Tag Archives: Jess Lidyard

Underrated Drum Tracks I have Loved 2015, Part 9: Are “Friends” Electric?/Cars – Tubeway Army/Gary Numan

Even cyborg pop stars have uncles.

Gary Numan’s uncle, Jess Lidyard, was also his drummer.

It was unusual enough that an uncle would be playing drums with his nephew, but even more so that he would be playing this music, in 1979: a song with barely a scrap of melody, no chorus whatsoever and a lyric that talks baldly about sex with androids. Jess Lidyard, clearly, was an unusually cool uncle.

His playing on Are “Friends” Electric is as key an element of the track as Numan’s pained, nasal vocal and those Minimoogs and Polymoogs. While other electronic musicians were evangelical about all-electronic music (OMD’s Andy McCluskey reportedly told the members of Kraftwerk after he’d seen them perform live that he and his band were going to bin their guitars and do it all with synths from now on), Numan’s music was essentially a rock/electronic hybrid, with synths being a late addition to their sound (Numan only played a synth for the first time when in the recording studio working on second album Replicas). The rhythm section remained an analogue affair even after Numan’s conversion: Lidyard’s acoustic drums and Paul Gardiner’s bass. This digital/analogue, rock/electronic hybrid finds its most perfect expression on Are “Friends” Electric.

It’s not a fresh insight to note the influence on Numan of JG Ballard, or of dystopian science fiction generally. Nevertheless, it bears repeating that Numan’s brand of futurism felt lived in and down at heel. This music belongs to a world not white and gleaming but bodged, a world built on top of what was already extant. I’m trying very hard not to say the word “steampunk”…

Jess Lidyard provided the steam. Not only are his driving 16th-note hi hats the most apparent and persistent rhythmic element in the track, but he provides added push by reinforcing the synth bass line with his kick drum. I don’t think Are “Friends” Electric would be half as good if it had been powered by a drum machine. It was Lidyard that stopped the music from being too gleaming, too synthetic, too perfect.

Cars (from Numan’s next album The Pleasure Principle), similarly, derives a great deal of its power from its performed drum track. By this time, Lidyard had been replaced by Cedric Sharpley (Lidyard wasn’t keen on the touring musician’s life). Sharpley’s drumming is ever so slightly more elegant than Lidyard’s and he sounds more “live” on Cars than Lidyard did on “Friends”. Cars has a subtle continual lift in tempo throughout its duration, its kick-drum pattern becomes increasingly complicated and the drum fills get more frantic with every verse.

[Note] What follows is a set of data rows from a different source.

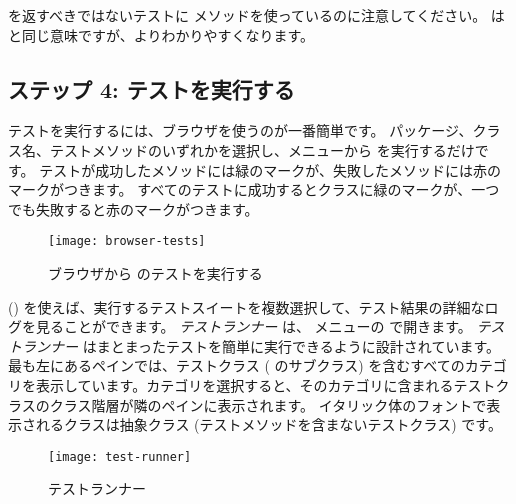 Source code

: \documentclass[a4paper,10pt,twoside]{book}
\begin{document}
\noindent
{} を返すべきではないテストに  メソッドを使っているのに注意してください。
 は  と同じ意味ですが、よりわかりやすくなります。

\subsection{ステップ 4: テストを実行する}

テストを実行するには、ブラウザを使うのが一番簡単です。
パッケージ、クラス名、テストメソッドのいずれかを選択し、メニューから  を実行するだけです。
テストが成功したメソッドには緑のマークが、失敗したメソッドには赤のマークがつきます。
すべてのテストに成功するとクラスに緑のマークが、一つでも失敗すると赤のマークがつきます。

\begin{figure}[tbh]
  \begin{center}
	\texttt{[image: browser-tests]}
	\caption{ブラウザから \sunit のテストを実行する}
  \end{center}
\end{figure}


\sunit {} () を使えば、実行するテストスイートを複数選択して、テスト結果の詳細なログを見ることができます。
\emph{テストランナー} は、  メニューの  で開きます。
\emph{テストランナー} はまとまったテストを簡単に実行できるように設計されています。
最も左にあるペインでは、テストクラス (\ie {} のサブクラス) を含むすべてのカテゴリを表示しています。カテゴリを選択すると、そのカテゴリに含まれるテストクラスのクラス階層が隣のペインに表示されます。
イタリック体のフォントで表示されるクラスは抽象クラス (テストメソッドを含まないテストクラス) です。


\begin{figure}[tbh]
  \begin{center}
	\texttt{[image: test-runner]}
	\caption{\pharo \sunit テストランナー}
  \end{center}
\end{figure}
\end{document}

Lidyard seemed to power the music from within. Sharpley fed off it and responded to it in his playing. I can imagine hearing Are “Friends” Electric and thinking the drums were from a machine. I’d be staggered if anyone thought that about Cars.

After around 90 seconds, Numan has said all he as to say about life in cars, and the band takes over. This is where Sharpley is really at his best, with a performance that’s urgent and mechanical and weirdly funky all at the same time. I didn’t get Numan’s music for a long, long time. Granted, his public persona had a lot to do with that, I didn’t respond to anything in the music either. As has so often been the case for me, I got into the music once I started following the drums. And while Are “Friends” Electric is the more important, and ultimately better, track, it was Cars that began the process, which is why I had to write about them both.